Suppose $X$ is defined by some homogeneous polynomials $f_1(\underline{x}), \cdots, f_n(\underline{x})$ in variables $\underline{x}=(x_0, \cdots, x_r)$. The map $\mathbb{P}^1$ to $X$ is given by rational functions $\underline{s}=(s_0(t), \cdots, s_r(t))\in \mathbb{C}(t)$ so that $f_i(\underline{s})=0$. Now the $$s_i(t)=\frac{\sum a_{ij}t^j}{\sum b_{il} t^l},$$ where the $a_{ij}\in \mathbb{C}$ (satisfying some conditions, e.g. the $b_{il}$ are not all zero).

Consider the subvariety of $\mathbb{A}^N=\operatorname{Spec}(\overline{\mathbb{Q}}[a_{ij}, b_{il}]_{i,j,l}$) defined by the equations $\{f_r(\underline{s})=0\}$, viewed as equations in the $a_{ij}, b_{il}$. The assumption of the existence of $j$ shows that it is non-empty. The conditions of defining a map (e.g. the $b_{il}$ are not all zero, etc.) which is a closed embedding are open conditions. (Showing that the space of parameters defining a closed embedding is open is non-trivial, so I'll expand on it on request). Thus we have a non-empty open set parametrizing maps of the desired form.

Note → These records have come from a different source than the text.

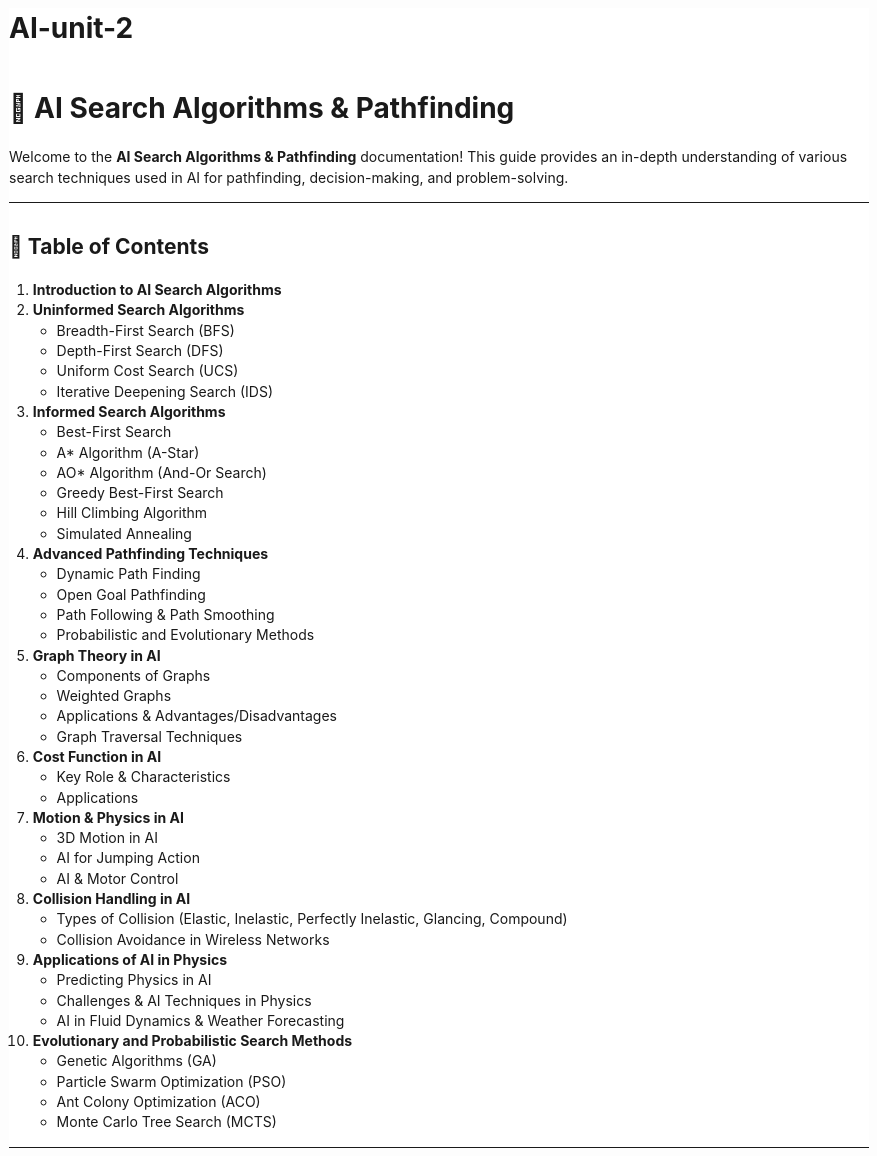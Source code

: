 # AI-unit-2


# 🚀 AI Search Algorithms & Pathfinding

Welcome to the **AI Search Algorithms & Pathfinding** documentation! This guide provides an in-depth understanding of various search techniques used in AI for pathfinding, decision-making, and problem-solving.

---

## 📌 **Table of Contents**

1. **Introduction to AI Search Algorithms**
2. **Uninformed Search Algorithms**
   - Breadth-First Search (BFS)
   - Depth-First Search (DFS)
   - Uniform Cost Search (UCS)
   - Iterative Deepening Search (IDS)
3. **Informed Search Algorithms**
   - Best-First Search
   - A* Algorithm (A-Star)
   - AO* Algorithm (And-Or Search)
   - Greedy Best-First Search
   - Hill Climbing Algorithm
   - Simulated Annealing
4. **Advanced Pathfinding Techniques**
   - Dynamic Path Finding
   - Open Goal Pathfinding
   - Path Following & Path Smoothing
   - Probabilistic and Evolutionary Methods
5. **Graph Theory in AI**
   - Components of Graphs
   - Weighted Graphs
   - Applications & Advantages/Disadvantages
   - Graph Traversal Techniques
6. **Cost Function in AI**
   - Key Role & Characteristics
   - Applications
7. **Motion & Physics in AI**
   - 3D Motion in AI
   - AI for Jumping Action
   - AI & Motor Control
8. **Collision Handling in AI**
   - Types of Collision (Elastic, Inelastic, Perfectly Inelastic, Glancing, Compound)
   - Collision Avoidance in Wireless Networks
9. **Applications of AI in Physics**
   - Predicting Physics in AI
   - Challenges & AI Techniques in Physics
   - AI in Fluid Dynamics & Weather Forecasting
10. **Evolutionary and Probabilistic Search Methods**
    - Genetic Algorithms (GA)
    - Particle Swarm Optimization (PSO)
    - Ant Colony Optimization (ACO)
    - Monte Carlo Tree Search (MCTS)

---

So it contains a $\overline{\mathbb{Q}}$-point, completing the proof.

Let me remark that it is much easier to prove this if you black-box the existence of the Hilbert scheme ${\operatorname{Hilb}}(X)$, which is locally of finite type over $\overline{\mathbb{Q}}$. Then one uses the fact that $\mathbb{P}^1$ does not deform to argue that in an open neighborhood of the point of $\operatorname{Hilb}(X)$ representing $j$, we have subschemes isomorphic to $\mathbb{P}^1$. But perhaps it is illuminating to do things explicitly.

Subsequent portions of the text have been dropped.